Quote the data below in full, minus the images.
===== Records for processing =====
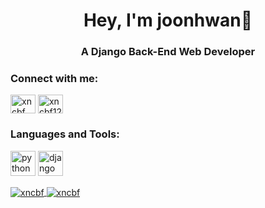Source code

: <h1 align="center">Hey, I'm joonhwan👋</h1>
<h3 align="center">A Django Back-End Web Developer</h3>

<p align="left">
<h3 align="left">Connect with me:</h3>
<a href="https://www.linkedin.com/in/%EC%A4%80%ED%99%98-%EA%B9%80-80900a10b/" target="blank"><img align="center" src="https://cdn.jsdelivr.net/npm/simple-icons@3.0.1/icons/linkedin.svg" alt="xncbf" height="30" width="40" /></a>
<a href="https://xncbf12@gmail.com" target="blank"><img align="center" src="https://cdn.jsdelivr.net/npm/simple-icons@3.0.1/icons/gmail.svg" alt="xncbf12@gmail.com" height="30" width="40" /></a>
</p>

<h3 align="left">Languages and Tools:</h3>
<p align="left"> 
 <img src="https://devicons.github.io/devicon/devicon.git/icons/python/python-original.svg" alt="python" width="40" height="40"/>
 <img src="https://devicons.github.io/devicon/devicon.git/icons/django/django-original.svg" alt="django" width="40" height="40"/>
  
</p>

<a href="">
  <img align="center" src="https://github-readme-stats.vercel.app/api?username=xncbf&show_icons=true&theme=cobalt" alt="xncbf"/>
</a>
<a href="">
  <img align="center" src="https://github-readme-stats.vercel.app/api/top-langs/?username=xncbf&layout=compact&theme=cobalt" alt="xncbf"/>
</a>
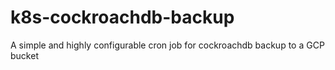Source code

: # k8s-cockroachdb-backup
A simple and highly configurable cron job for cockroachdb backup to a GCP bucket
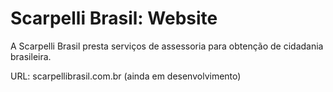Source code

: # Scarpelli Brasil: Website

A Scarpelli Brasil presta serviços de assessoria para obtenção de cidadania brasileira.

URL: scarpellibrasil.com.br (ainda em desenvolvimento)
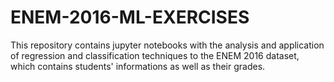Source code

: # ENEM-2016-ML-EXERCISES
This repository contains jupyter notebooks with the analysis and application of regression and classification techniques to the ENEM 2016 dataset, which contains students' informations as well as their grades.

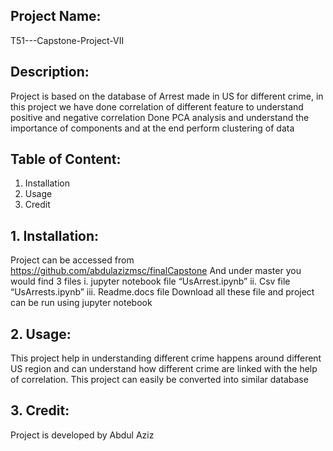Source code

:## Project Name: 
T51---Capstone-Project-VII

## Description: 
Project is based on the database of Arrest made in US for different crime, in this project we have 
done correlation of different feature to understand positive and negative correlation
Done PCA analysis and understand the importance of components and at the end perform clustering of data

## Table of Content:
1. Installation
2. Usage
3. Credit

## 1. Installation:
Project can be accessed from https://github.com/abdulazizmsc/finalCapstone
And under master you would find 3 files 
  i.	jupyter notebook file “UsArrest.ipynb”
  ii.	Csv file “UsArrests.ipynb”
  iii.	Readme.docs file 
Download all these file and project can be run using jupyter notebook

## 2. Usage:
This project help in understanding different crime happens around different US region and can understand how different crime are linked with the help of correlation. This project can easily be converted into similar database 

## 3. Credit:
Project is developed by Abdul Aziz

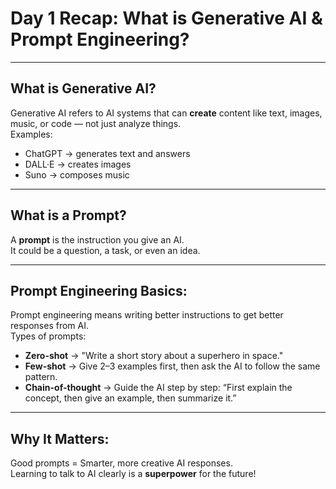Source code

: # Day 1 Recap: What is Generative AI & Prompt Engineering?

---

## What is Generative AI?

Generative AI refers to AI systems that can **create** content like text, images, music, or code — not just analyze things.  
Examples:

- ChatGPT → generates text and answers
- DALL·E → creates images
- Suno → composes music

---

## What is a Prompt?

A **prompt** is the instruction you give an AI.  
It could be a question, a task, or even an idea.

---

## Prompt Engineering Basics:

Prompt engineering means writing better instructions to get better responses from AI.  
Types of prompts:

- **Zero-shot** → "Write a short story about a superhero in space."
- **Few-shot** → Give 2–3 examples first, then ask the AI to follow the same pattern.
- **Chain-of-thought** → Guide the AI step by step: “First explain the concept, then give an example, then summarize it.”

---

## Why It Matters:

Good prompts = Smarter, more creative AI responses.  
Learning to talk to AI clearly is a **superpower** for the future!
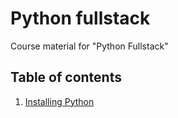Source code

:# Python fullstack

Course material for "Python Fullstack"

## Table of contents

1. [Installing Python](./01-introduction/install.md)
=====
### Response box:
Source code

: <h1 align="center">Hey, I'm joonhwan👋</h1>
<h3 align="center">A Django Back-End Web Developer</h3>

<p align="left">
<h3 align="left">Connect with me:</h3>
<a href="https://www.linkedin.com/in/%EC%A4%80%ED%99%98-%EA%B9%80-80900a10b/" target="blank"><img align="center" src="https://cdn.jsdelivr.net/npm/simple-icons@3.0.1/icons/linkedin.svg" alt="xncbf" height="30" width="40" /></a>
<a href="https://xncbf12@gmail.com" target="blank"><img align="center" src="https://cdn.jsdelivr.net/npm/simple-icons@3.0.1/icons/gmail.svg" alt="xncbf12@gmail.com" height="30" width="40" /></a>
</p>

<h3 align="left">Languages and Tools:</h3>
<p align="left"> 
 <img src="https://devicons.github.io/devicon/devicon.git/icons/python/python-original.svg" alt="python" width="40" height="40"/>
 <img src="https://devicons.github.io/devicon/devicon.git/icons/django/django-original.svg" alt="django" width="40" height="40"/>
  
</p>

<a href="">
  <img align="center" src="https://github-readme-stats.vercel.app/api?username=xncbf&show_icons=true&theme=cobalt" alt="xncbf"/>
</a>
<a href="">
  <img align="center" src="https://github-readme-stats.vercel.app/api/top-langs/?username=xncbf&layout=compact&theme=cobalt" alt="xncbf"/>
</a>
Source code

: # k8s-cockroachdb-backup
A simple and highly configurable cron job for cockroachdb backup to a GCP bucket
Source code

: # Scarpelli Brasil: Website

A Scarpelli Brasil presta serviços de assessoria para obtenção de cidadania brasileira.

URL: scarpellibrasil.com.br (ainda em desenvolvimento)
Source code

: # ENEM-2016-ML-EXERCISES
This repository contains jupyter notebooks with the analysis and application of regression and classification techniques to the ENEM 2016 dataset, which contains students' informations as well as their grades.

Source code

:## Project Name: 
T51---Capstone-Project-VII

## Description: 
Project is based on the database of Arrest made in US for different crime, in this project we have 
done correlation of different feature to understand positive and negative correlation
Done PCA analysis and understand the importance of components and at the end perform clustering of data

## Table of Content:
1. Installation
2. Usage
3. Credit

## 1. Installation:
Project can be accessed from https://github.com/abdulazizmsc/finalCapstone
And under master you would find 3 files 
  i.	jupyter notebook file “UsArrest.ipynb”
  ii.	Csv file “UsArrests.ipynb”
  iii.	Readme.docs file 
Download all these file and project can be run using jupyter notebook

## 2. Usage:
This project help in understanding different crime happens around different US region and can understand how different crime are linked with the help of correlation. This project can easily be converted into similar database 

## 3. Credit:
Project is developed by Abdul Aziz

Source code

: # Day 1 Recap: What is Generative AI & Prompt Engineering?

---

## What is Generative AI?

Generative AI refers to AI systems that can **create** content like text, images, music, or code — not just analyze things.  
Examples:

- ChatGPT → generates text and answers
- DALL·E → creates images
- Suno → composes music

---

## What is a Prompt?

A **prompt** is the instruction you give an AI.  
It could be a question, a task, or even an idea.

---

## Prompt Engineering Basics:

Prompt engineering means writing better instructions to get better responses from AI.  
Types of prompts:

- **Zero-shot** → "Write a short story about a superhero in space."
- **Few-shot** → Give 2–3 examples first, then ask the AI to follow the same pattern.
- **Chain-of-thought** → Guide the AI step by step: “First explain the concept, then give an example, then summarize it.”

---

## Why It Matters:

Good prompts = Smarter, more creative AI responses.  
Learning to talk to AI clearly is a **superpower** for the future!
Source code

:# Python fullstack

Course material for "Python Fullstack"

## Table of contents

1. [Installing Python](./01-introduction/install.md)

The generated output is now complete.